From about this time, seamless medium-sized steel tubes were successfully produced and sold worldwide at a profit, by far surpassing rival products in quality. It was thus possible to reduce the loss of more than 20 million marks, which had accumulated during the company's first years of business, and, eventually, to pay the first dividend in 1906.
The success of Mannesmann's tubes alarmed competitors grouped in associations and syndicates. Feeling their very existence threatened, they stopped supplies of large and small tube sizes, for which seamless production was not yet possible, to dealers selling Mannesmann tubes. To be able to supply a complete range of products, Mannesmann built a factory for the production of longitudinally welded tubes in the second half of the 1890s; the company also acquired shares in companies involved in tube and rolled steel trading and pipeline construction.
Mannesmann's position in the export business, which was important from the beginning of the company, was consolidated and expanded by the acquisition of the British Mannesmann tube mill in Landore, Wales, which had been founded by the Mannesmann and Siemens families but had never overcome its start-up problems, and by the founding of a Mannesmann tube mill with its own electrical steelworks in Dalmine, Italy. Since the turn of the century, branch offices undertaking storage and direct sales business, sometimes with tube processing workshops and pipeline construction capacities, were set up in cooperation with well-established companies all over the world, especially in South America, Asia, and South Africa.

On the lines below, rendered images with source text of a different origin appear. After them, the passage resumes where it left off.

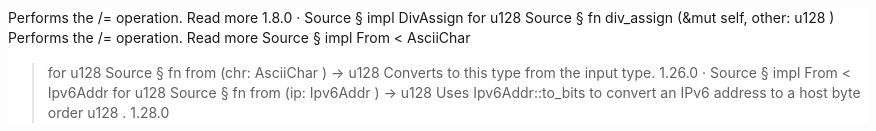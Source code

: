 Performs the
/=
operation.
Read more
1.8.0
·
Source
§
impl
DivAssign
for
u128
Source
§
fn
div_assign
(&mut self, other:
u128
)
Performs the
/=
operation.
Read more
Source
§
impl
From
<
AsciiChar
> for
u128
Source
§
fn
from
(chr:
AsciiChar
) ->
u128
Converts to this type from the input type.
1.26.0
·
Source
§
impl
From
<
Ipv6Addr
> for
u128
Source
§
fn
from
(ip:
Ipv6Addr
) ->
u128
Uses
Ipv6Addr::to_bits
to convert an IPv6 address to a host byte order
u128
.
1.28.0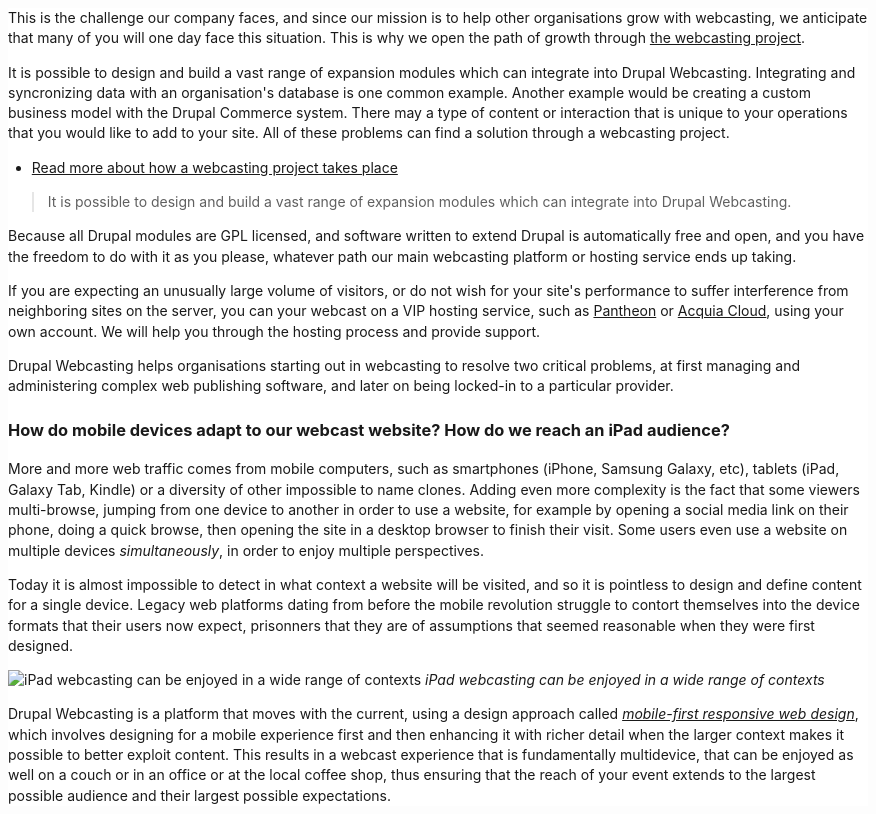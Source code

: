 This is the challenge our company faces, and since our mission is to help other organisations grow with webcasting, we anticipate that many of you will one day face this situation. This is why we open the path of growth through [the webcasting project](project.html).

It is possible to design and build a vast range of expansion modules which can integrate into Drupal Webcasting. Integrating and syncronizing data with an organisation's database is one common example. Another example would be creating a custom business model with the Drupal Commerce system. There may a type of content or interaction that is unique to your operations that you would like to add to your site. All of these problems can find a solution through a webcasting project.

- [Read more about how a webcasting project takes place](project.html)

> It is possible to design and build a vast range of expansion modules which can integrate into Drupal Webcasting.

Because all Drupal modules are GPL licensed, and software written to extend Drupal is automatically free and open, and you have the freedom to do with it as you please, whatever path our main webcasting platform or hosting service ends up taking.

If you are expecting an unusually large volume of visitors, or do not wish for your site's performance to suffer interference from neighboring sites on the server, you can your webcast on a VIP hosting service, such as [Pantheon](http://getpantheon.com) or [Acquia Cloud](http://acquia.com), using your own account. We will help you through the hosting process and provide support.

Drupal Webcasting helps organisations starting out in webcasting to resolve two critical problems, at first managing and administering complex web publishing software, and later on being locked-in to a particular provider.

### How do mobile devices adapt to our webcast website? How do we reach an iPad audience?

More and more web traffic comes from mobile computers, such as smartphones (iPhone, Samsung Galaxy, etc), tablets (iPad, Galaxy Tab, Kindle) or a diversity of other impossible to name clones. Adding even more complexity is the fact that some viewers multi-browse, jumping from one device to another in order to use a website, for example by opening a social media link on their phone, doing a quick browse, then opening the site in a desktop browser to finish their visit. Some users even use a website on multiple devices *simultaneously*, in order to enjoy multiple perspectives.

Today it is almost impossible to detect in what context a website will be visited, and so it is pointless to design and define content for a single device. Legacy web platforms dating from before the mobile revolution struggle to contort themselves into the device formats that their users now expect, prisonners that they are of assumptions that seemed reasonable when they were first designed.

![iPad webcasting can be enjoyed in a wide range of contexts](/images/diffusion-sur-ipad.jpg)
*iPad webcasting can be enjoyed in a wide range of contexts*

Drupal Webcasting is a platform that moves with the current, using a design approach called *[mobile-first responsive web design](http://en.wikipedia.org/wiki/Responsive_web_design)*, which involves designing for a mobile experience first and then enhancing it with richer detail when the larger context makes it possible to better exploit content. This results in a webcast experience that is fundamentally multidevice, that can be enjoyed as well on a couch or in an office or at the local coffee shop, thus ensuring that the reach of your event extends to the largest possible audience and their largest possible expectations.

Except for the works in Dalmine and Bous, which operated their own small steelworks, Mannesmann continued to be dependent on supplies of semi-finished products from third parties; even Bous had to buy scrap and pig iron. With the tendency toward horizontal integration by means of increasing numbers of cartels and vertical integration in the formation of vertically structured coal and steel groups that mined their own ore and coal, produced pig iron and crude steels, and converted them to finished products, this dependence on suppliers began to endanger Mannesmann's existence. Accordingly, the company's foremost strategic goal became to achieve self-sufficiency in semi-finished products and thus to enable the company to determine price, quality, and the actual delivery period. In the process, iron ore and pit or hard coal mines, a lime works, a factory for the production of refractory materials, and finally, in 1914, a plate rolling mill with an open hearth steelworks at Huckingen on the Rhine were acquired. Plans for the expansion of the steelworks and the construction of blast furnaces were thwarted by the outbreak of World War I.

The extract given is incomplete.